Is this then a loginctl/systemd related issue?

Best regards
Paul

#1115259#32
Date:
2026-01-15 23:52:06 UTC
From:
To:
FYI, I had already reported this issue in 2024:

https://bugs.debian.org/cgi-bin/bugreport.cgi?bug=1087642

but the bug was closed without any solution.

Note that there is the same issue with systemd's shutdown command:

https://github.com/systemd/systemd/issues/35246

If "wall" expects the terminal to be part of the loginctl output,
then unfortunately, no login sessions have an attached TTY in my
case. But anyway, all terminals should normally be listed because
the goal is that the user should have the information at least in
the terminal he/she is watching. So I suppose that bugs should be
reported against these terminals (as this is where utmp was
handled).

#1115259#37
Date:
2026-06-26 13:55:52 UTC
From:
To:
Hi,

On Fri, 16 Jan 2026 00:52:06 +0100 Vincent Lefevre <vincent@vinc17.net> wrote:
logind. So all sessions that do not have a TTY in logind will not get
notified by "wall."

Logind gets the TTY from the PAM_TTY attribute. SSH does not set the TTY
while executing the PAM session hooks because it allocates the TTY
later, and may not have to allocate a TTY at all. So SSH sets PAM_TTY to
"ssh", and logind ignores the TTY if it is set to "ssh".

What confused me was that logind on Bookworm does show the TTY
information for SSH connections. It turns out that on Bookworm, logind
is using the TTY information from UTMP. However, UTMP was removed in Trixie.

So we need another way to set the TTY for the logind session to make
"wall" work again.

Thanks,
Alex

#1115259#42
Date:
2026-06-26 14:34:44 UTC
From:
To:
This is not true. With the re-creation of /run/utmp by
libutempter0 1.2.1-5, the xterm windows get the wall message.
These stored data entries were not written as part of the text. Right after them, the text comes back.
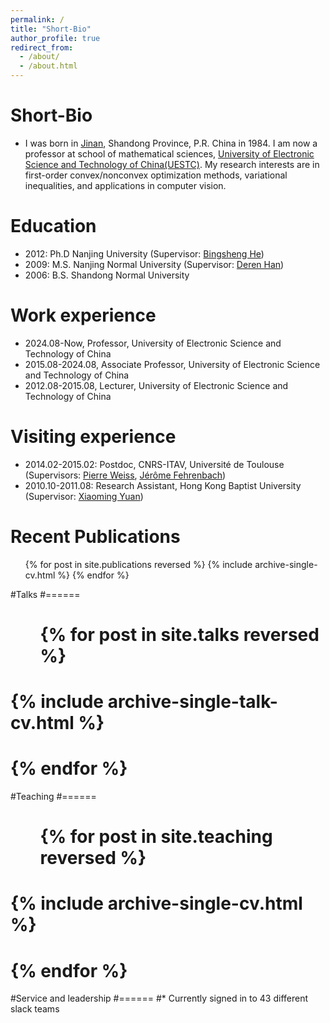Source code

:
 ```yaml
---
permalink: /
title: "Short-Bio"
author_profile: true
redirect_from: 
  - /about/
  - /about.html
---
```




Short-Bio
======
* I was born in [Jinan](https://www.chinadiscovery.com/shandong/jinan.html), Shandong Province, P.R. China in 1984. I am now a professor at school of mathematical sciences, [University of Electronic Science and Technology of China(UESTC)](https://www.uestc.edu.cn/). 
My research interests are in first-order convex/nonconvex optimization methods, variational inequalities, and applications in computer vision.

Education
======
* 2012: Ph.D  Nanjing University (Supervisor: [Bingsheng He](http://maths.nju.edu.cn/~hebma/))
* 2009: M.S.  Nanjing Normal University (Supervisor: [Deren Han](https://shi.buaa.edu.cn/handeren/zh_CN/index.htm))
* 2006: B.S.   Shandong Normal University

Work experience
======
* 2024.08-Now, Professor, University of Electronic Science and Technology of China
* 2015.08-2024.08, Associate Professor, University of Electronic Science and Technology of China
* 2012.08-2015.08, Lecturer, University of Electronic Science and Technology of China

Visiting experience
======
* 2014.02-2015.02: Postdoc, CNRS-ITAV, Université de Toulouse (Supervisors: [Pierre Weiss](https://www.math.univ-toulouse.fr/~weiss/), [Jérôme Fehrenbach](https://perso.math.univ-toulouse.fr/fehren/))
* 2010.10-2011.08: Research Assistant, Hong Kong Baptist University (Supervisor: [Xiaoming Yuan](https://hkumath.hku.hk/~xmyuan/))

Recent Publications
======
  <ul>{% for post in site.publications reversed %}
    {% include archive-single-cv.html %}
  {% endfor %}</ul>
  
#Talks
#======
# <ul>{% for post in site.talks reversed %}
#    {% include archive-single-talk-cv.html  %}
#  {% endfor %}</ul>
  
#Teaching
#======
# <ul>{% for post in site.teaching reversed %}
#    {% include archive-single-cv.html %}
 # {% endfor %}</ul>
  
#Service and leadership
#======
#* Currently signed in to 43 different slack teams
Anyway, not all terminals run ssh.

If I understand correctly, /run/utmp was created by some systemd
package, and this is no longer done:

  systemd (256.7-2) unstable; urgency=medium
[...]
  * Disable utmp support, not y2038 safe. utmp support in tmux has been
    disabled, so autopkgtest should no longer break

But since it is still used by libutempter (and the terminals that
use this library), it is now recreated there:

/usr/lib/tmpfiles.d/libutempter0.conf contains

f /run/utmp 0664 root utmp

But since utmp support is currently not y2038 safe, there are
3 solutions until 2038 comes:

1. Make utmp y2038 safe (e.g. by changing the timestamp to 64 bits,
   which would need to rebuild the few programs that still use it).

2. Ignore the time in utmp (it doesn't seem to be used any longer,
   since "who" and "w" no longer use utmp).

3. Entirely replace utmp by logind for plain text terminals, e.g.
   started from the window manager or from other applications
   (PAM is not involved, so there should be some documentation
   on what to do).

Currently, there is no logind session for plain text terminals.